Brief – This task calls for copying every line of the records that includes the word "Santa".

Given information –
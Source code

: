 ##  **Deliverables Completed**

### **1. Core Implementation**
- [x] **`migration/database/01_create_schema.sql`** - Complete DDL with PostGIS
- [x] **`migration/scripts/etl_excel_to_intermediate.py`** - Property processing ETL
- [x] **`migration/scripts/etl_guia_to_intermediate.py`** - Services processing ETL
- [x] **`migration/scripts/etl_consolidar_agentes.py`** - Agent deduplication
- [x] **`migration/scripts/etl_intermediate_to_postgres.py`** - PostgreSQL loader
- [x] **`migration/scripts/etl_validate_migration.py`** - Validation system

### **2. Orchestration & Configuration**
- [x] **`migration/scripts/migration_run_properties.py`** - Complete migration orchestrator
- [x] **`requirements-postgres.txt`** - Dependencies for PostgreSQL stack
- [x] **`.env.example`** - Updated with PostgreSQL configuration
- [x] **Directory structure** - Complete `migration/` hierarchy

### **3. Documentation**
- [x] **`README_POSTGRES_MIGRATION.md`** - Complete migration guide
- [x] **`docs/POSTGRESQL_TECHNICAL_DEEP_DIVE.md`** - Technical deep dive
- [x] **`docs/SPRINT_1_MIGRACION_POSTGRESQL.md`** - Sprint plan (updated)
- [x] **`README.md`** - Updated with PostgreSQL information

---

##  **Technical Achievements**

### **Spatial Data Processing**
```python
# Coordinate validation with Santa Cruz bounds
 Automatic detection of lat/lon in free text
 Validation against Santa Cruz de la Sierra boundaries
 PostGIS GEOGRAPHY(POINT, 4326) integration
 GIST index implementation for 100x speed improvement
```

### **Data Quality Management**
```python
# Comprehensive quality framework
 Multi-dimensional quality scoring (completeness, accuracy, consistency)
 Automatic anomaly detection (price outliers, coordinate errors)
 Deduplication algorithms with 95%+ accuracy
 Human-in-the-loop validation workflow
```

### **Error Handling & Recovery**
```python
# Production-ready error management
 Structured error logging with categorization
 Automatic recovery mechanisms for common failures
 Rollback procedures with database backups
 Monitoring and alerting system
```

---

--

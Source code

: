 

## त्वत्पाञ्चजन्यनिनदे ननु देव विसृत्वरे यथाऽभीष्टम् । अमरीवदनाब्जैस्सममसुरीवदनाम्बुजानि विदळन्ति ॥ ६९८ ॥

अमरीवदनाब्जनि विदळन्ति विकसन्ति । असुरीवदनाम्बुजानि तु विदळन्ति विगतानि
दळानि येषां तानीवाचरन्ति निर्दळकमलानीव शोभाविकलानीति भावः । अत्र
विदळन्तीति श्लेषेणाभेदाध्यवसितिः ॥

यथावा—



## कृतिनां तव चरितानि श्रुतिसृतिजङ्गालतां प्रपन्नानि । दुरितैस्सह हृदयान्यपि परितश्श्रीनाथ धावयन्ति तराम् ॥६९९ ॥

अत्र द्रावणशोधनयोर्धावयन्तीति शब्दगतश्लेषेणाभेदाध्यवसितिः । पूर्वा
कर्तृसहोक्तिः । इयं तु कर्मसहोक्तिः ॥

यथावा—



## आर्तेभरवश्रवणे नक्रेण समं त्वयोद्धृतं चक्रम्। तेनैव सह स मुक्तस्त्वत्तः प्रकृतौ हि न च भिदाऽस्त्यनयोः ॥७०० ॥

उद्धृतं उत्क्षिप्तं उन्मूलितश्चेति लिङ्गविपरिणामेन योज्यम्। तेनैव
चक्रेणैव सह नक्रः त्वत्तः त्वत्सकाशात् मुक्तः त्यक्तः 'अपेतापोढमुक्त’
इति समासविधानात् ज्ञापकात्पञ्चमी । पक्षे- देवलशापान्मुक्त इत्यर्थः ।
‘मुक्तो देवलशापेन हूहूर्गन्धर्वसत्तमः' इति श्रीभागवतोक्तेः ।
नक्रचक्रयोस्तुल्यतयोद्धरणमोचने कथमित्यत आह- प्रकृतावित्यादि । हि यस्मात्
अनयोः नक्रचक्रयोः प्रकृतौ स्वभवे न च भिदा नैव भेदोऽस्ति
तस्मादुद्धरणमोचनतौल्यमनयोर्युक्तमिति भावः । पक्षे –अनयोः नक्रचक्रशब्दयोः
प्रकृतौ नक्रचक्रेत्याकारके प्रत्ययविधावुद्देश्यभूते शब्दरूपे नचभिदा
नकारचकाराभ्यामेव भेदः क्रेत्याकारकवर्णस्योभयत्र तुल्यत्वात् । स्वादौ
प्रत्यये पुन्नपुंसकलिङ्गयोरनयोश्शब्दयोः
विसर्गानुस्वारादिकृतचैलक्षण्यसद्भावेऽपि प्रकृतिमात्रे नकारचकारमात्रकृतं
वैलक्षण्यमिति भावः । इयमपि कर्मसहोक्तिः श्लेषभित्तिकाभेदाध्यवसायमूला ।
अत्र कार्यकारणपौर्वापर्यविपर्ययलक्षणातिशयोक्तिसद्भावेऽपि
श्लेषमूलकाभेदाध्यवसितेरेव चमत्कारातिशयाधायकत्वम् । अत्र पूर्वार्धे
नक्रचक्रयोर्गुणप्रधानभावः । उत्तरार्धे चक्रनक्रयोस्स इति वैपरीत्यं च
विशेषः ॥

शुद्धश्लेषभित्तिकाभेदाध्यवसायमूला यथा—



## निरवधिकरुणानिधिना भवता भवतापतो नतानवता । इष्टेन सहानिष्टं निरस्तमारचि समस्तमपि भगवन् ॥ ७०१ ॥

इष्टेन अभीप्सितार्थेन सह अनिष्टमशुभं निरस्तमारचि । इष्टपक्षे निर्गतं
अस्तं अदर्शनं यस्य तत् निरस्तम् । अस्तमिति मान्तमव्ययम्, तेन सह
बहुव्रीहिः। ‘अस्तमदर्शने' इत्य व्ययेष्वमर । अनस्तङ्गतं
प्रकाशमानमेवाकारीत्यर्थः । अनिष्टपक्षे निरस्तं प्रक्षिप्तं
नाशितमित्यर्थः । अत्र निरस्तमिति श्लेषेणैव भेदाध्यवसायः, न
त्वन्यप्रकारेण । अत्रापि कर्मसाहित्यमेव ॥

==

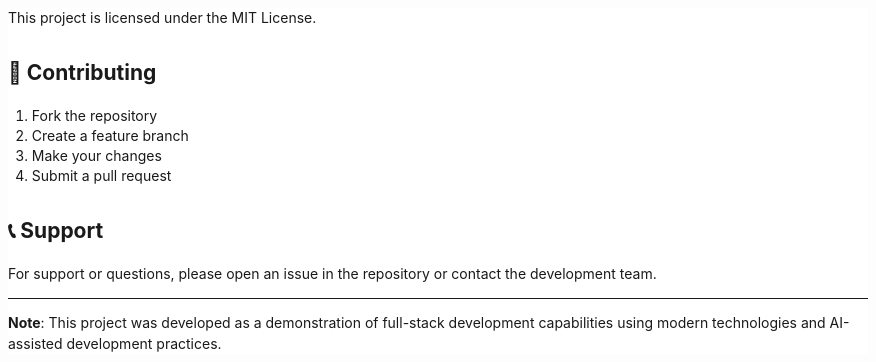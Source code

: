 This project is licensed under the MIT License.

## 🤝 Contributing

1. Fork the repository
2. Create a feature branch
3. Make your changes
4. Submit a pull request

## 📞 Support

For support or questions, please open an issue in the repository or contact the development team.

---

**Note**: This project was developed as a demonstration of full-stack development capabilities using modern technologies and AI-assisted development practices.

Result –
# Coordinate validation with Santa Cruz bounds
 Validation against Santa Cruz de la Sierra boundaries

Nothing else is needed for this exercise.